ずっと、君に恋していいですか?
社内格差と結婚願望
薫は、玄関のドアを見つめて呆然としていた。

急に会いに来たと思ったら、突然帰って行った志信の事を気にしながら、薫は首をかしげて部屋に戻る。

来た時から志信の様子はいつもと違った。

酔っていたのかも、とも思うが、話し方も足取りもしっかりしていたし、そんなに酔っていたようには思わない。
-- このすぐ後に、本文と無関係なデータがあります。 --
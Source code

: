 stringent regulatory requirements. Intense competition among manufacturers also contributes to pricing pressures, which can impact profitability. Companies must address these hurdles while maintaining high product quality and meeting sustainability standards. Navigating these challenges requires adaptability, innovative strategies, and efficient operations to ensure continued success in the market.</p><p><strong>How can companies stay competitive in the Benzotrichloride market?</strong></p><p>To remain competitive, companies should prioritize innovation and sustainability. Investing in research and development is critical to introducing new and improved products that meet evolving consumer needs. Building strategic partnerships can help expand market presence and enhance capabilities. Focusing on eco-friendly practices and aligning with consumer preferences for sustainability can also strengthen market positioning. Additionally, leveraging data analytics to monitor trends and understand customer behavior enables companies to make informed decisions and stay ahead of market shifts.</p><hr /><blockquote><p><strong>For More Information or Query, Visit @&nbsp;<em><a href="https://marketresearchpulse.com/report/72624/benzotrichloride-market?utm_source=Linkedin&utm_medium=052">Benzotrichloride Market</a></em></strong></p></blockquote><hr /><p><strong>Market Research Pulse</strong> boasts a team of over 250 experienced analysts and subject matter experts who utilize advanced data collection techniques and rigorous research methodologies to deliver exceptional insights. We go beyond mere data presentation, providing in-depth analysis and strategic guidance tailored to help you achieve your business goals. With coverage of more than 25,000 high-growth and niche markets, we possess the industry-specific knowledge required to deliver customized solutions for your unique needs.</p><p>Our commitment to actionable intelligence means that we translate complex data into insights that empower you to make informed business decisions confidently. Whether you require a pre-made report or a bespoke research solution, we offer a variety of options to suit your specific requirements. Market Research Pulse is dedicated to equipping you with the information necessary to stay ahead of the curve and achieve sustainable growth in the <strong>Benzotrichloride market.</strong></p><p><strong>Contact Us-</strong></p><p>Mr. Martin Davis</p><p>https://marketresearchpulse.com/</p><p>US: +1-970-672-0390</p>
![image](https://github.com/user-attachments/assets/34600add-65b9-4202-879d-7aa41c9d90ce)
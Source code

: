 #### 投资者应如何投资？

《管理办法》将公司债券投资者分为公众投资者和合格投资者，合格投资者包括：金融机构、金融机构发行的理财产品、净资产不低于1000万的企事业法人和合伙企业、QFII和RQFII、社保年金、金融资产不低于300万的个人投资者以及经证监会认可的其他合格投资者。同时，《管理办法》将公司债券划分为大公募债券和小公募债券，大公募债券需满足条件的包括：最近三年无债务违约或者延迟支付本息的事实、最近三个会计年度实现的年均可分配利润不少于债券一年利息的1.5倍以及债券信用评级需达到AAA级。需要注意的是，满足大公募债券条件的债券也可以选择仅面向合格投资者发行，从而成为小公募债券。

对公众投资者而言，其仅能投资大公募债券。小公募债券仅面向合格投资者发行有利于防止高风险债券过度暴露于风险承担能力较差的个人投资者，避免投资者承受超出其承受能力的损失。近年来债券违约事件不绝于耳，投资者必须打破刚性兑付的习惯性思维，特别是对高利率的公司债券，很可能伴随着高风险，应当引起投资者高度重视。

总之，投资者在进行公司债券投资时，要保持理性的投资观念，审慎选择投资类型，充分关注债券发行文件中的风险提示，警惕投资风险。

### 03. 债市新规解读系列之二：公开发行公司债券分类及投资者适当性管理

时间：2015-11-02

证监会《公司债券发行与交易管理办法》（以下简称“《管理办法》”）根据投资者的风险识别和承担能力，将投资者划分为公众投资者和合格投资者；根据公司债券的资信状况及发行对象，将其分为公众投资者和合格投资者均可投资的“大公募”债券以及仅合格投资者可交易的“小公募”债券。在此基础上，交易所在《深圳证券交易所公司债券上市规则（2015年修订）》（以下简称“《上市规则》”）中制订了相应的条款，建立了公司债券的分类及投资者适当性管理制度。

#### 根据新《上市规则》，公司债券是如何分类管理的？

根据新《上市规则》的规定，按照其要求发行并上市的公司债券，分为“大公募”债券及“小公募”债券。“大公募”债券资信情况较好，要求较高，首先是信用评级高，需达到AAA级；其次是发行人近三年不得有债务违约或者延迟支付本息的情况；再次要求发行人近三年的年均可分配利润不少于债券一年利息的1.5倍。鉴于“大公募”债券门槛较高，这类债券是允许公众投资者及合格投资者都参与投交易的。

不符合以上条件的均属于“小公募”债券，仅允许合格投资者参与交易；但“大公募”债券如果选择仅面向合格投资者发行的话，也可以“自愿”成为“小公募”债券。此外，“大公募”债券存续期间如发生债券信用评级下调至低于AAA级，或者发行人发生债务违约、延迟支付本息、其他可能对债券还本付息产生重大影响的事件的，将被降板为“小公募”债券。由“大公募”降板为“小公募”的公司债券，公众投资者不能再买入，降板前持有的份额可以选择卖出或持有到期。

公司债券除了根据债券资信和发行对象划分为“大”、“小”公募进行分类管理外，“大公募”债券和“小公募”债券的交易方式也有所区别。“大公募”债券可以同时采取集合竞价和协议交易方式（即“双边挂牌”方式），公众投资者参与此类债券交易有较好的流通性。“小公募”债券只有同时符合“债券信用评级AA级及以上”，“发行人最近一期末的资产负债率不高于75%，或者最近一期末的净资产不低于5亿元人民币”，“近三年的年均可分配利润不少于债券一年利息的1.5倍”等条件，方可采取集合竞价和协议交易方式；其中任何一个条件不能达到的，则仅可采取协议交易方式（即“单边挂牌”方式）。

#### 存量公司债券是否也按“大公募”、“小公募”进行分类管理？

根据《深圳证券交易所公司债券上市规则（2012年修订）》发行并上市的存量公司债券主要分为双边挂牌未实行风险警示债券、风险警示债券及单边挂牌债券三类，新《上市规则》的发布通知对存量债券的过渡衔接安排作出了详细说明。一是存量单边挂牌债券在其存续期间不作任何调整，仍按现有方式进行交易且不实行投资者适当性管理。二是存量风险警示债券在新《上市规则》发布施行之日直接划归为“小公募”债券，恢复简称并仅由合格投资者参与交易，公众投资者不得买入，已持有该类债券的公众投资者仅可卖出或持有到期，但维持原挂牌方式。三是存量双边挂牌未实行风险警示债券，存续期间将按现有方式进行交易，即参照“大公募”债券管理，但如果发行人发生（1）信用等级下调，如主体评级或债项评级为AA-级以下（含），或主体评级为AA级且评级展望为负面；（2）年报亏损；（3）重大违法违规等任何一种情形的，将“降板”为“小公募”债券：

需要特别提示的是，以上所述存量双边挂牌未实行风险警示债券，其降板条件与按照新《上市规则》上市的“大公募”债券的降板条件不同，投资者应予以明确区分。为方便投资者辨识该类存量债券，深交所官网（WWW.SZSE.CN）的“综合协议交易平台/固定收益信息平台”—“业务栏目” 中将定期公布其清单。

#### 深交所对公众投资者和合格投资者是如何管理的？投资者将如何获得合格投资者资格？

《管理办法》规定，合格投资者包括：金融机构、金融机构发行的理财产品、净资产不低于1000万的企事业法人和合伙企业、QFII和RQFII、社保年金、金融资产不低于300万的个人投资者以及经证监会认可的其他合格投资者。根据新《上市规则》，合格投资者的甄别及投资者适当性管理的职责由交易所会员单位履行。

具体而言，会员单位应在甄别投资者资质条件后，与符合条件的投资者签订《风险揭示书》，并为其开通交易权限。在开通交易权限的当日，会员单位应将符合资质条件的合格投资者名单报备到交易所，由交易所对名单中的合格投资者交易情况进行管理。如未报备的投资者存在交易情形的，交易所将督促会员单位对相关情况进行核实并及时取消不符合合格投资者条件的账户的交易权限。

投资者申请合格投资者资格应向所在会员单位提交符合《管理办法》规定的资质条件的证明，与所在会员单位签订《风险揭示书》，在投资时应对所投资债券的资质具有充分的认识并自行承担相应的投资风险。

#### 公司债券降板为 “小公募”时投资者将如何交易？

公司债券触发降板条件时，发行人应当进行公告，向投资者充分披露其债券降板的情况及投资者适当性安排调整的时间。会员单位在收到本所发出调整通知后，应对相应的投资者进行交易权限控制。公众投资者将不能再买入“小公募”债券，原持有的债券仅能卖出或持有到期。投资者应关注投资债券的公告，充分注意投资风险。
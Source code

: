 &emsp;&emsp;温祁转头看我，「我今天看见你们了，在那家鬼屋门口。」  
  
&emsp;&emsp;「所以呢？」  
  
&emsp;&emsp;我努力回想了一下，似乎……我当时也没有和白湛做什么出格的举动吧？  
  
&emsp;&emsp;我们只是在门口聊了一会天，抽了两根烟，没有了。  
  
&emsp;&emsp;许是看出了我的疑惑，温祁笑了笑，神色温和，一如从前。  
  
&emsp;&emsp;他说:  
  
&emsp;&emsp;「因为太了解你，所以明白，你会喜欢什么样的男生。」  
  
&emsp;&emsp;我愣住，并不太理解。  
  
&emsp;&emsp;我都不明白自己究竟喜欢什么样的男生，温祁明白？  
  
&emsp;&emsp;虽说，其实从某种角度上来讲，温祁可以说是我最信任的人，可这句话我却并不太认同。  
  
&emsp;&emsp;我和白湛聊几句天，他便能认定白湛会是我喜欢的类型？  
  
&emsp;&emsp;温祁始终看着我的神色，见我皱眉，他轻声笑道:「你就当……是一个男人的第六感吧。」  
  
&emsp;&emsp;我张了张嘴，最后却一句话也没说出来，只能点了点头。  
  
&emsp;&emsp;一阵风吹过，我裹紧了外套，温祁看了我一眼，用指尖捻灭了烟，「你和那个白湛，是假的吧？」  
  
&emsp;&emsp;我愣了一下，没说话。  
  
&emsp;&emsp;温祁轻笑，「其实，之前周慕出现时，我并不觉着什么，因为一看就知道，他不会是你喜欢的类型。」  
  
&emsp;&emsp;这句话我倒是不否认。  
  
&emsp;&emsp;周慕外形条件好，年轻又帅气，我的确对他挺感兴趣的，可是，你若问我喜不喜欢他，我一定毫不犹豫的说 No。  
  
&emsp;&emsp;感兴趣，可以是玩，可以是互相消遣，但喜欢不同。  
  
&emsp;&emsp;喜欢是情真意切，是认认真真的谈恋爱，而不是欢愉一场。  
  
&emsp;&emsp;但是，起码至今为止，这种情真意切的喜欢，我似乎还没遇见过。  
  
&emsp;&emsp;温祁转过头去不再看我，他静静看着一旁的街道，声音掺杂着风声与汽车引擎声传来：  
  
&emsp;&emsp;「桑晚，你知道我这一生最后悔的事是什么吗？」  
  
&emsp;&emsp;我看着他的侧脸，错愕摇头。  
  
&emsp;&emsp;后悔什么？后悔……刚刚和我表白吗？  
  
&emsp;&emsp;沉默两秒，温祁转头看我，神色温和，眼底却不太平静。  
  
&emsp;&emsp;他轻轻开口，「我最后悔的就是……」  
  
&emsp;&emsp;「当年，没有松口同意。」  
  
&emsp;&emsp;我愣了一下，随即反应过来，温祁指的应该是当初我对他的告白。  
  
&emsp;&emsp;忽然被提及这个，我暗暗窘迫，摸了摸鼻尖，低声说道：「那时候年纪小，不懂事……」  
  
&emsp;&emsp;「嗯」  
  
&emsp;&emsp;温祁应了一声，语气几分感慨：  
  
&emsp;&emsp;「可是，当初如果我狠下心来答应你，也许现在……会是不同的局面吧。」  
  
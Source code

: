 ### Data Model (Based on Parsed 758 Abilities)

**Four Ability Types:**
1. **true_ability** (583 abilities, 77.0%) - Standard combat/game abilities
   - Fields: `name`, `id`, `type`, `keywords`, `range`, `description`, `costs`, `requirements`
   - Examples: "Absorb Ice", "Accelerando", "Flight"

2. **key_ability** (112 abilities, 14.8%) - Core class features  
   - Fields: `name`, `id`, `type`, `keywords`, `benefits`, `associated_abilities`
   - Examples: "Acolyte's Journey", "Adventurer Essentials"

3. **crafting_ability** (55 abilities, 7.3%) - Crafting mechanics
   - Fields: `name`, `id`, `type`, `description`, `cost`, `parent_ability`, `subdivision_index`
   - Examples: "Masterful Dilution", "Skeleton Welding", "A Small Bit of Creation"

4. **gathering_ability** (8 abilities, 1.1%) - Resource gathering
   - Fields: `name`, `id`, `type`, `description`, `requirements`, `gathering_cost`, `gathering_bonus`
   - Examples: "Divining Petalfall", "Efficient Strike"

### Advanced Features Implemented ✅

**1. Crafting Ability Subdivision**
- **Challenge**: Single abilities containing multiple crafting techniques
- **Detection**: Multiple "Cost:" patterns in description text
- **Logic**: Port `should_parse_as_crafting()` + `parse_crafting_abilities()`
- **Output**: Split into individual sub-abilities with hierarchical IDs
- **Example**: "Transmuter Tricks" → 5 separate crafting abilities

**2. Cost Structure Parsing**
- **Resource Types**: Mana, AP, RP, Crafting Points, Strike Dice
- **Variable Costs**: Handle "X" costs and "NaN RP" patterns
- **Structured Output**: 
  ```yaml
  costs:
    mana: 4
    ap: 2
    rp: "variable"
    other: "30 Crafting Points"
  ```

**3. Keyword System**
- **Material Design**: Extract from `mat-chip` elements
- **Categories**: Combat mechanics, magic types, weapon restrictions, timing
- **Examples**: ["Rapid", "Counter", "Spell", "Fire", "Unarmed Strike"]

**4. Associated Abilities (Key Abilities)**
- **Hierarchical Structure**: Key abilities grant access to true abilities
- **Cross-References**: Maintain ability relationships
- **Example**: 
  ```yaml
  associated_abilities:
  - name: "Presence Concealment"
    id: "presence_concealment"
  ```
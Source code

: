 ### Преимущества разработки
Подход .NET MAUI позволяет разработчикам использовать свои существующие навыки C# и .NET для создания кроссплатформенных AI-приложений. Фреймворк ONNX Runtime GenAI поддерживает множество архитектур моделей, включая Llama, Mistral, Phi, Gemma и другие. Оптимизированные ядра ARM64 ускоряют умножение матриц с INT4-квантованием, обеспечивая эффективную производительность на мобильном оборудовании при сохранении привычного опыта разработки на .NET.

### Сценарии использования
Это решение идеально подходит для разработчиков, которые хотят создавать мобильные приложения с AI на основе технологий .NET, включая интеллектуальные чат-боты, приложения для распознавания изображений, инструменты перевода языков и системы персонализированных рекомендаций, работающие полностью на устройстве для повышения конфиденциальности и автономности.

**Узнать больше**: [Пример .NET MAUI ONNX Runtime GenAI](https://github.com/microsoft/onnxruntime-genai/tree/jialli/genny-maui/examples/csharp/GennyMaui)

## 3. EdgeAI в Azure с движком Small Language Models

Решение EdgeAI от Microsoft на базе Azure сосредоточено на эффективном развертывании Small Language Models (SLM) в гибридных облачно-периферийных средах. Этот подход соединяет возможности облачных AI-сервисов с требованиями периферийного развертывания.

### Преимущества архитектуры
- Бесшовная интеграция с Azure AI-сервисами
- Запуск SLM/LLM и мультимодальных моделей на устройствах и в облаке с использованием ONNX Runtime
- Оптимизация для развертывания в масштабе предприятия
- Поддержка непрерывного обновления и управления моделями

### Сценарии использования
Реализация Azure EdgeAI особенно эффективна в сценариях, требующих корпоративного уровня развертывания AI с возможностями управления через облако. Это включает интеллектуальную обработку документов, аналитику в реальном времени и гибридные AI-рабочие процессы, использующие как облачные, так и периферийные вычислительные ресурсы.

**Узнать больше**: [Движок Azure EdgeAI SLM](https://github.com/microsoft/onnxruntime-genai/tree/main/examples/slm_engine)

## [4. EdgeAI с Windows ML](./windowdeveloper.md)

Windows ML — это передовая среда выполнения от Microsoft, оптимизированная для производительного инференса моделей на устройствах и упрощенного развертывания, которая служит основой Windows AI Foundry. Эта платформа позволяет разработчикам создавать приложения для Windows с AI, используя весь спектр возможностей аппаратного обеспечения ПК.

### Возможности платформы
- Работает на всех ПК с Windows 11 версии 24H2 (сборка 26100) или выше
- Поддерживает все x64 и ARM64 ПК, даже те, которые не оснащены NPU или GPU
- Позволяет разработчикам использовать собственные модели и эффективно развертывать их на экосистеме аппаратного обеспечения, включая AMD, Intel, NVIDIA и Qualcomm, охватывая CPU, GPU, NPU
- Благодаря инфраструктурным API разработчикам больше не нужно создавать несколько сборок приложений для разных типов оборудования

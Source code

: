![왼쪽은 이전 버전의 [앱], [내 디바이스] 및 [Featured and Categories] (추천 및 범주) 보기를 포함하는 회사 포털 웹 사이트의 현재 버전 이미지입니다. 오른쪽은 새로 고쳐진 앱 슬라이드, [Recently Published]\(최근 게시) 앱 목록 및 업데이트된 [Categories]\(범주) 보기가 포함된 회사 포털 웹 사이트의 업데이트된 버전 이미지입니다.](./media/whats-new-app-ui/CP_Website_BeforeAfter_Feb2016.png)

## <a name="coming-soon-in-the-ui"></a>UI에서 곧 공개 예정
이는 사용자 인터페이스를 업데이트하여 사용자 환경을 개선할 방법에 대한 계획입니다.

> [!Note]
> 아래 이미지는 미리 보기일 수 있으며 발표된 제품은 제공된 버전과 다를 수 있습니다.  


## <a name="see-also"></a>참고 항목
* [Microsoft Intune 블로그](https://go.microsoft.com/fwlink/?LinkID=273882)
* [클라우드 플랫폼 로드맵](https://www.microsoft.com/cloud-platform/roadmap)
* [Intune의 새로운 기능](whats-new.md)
(志信、一体どうしたんだろう…。何かあったのかな?)



自宅へ帰りついた志信は、ジャケットを脱いでネクタイをゆるめると、大きなため息をついた。

(かっこ悪…。何やってんだろ、オレ…。)

ただ無性に薫に会いたかった。

会って顔を見たら、抱きしめてキスしたいと思った。

突然会いに来た事を薫が嬉しいと言ってくれたら、薫が自分だけの薫だという事をもっと確かめたくなった。

(まだ月曜日だよ?…って…言われなくてもわかってるよ、そんな事は…。)

何曜日だって、薫を好きな気持ちも、薫に触れたい気持ちも、一緒にいたいという気持ちも変わらない。

ただ、薫のために約束を守って我慢しているだけだ。

(仕事の後も会社にいる時の延長みたいなんだもんな…。残業じゃないっつうの…。)

志信は悶々としながら、ワイシャツを脱ぎ捨ててバスルームに向かった。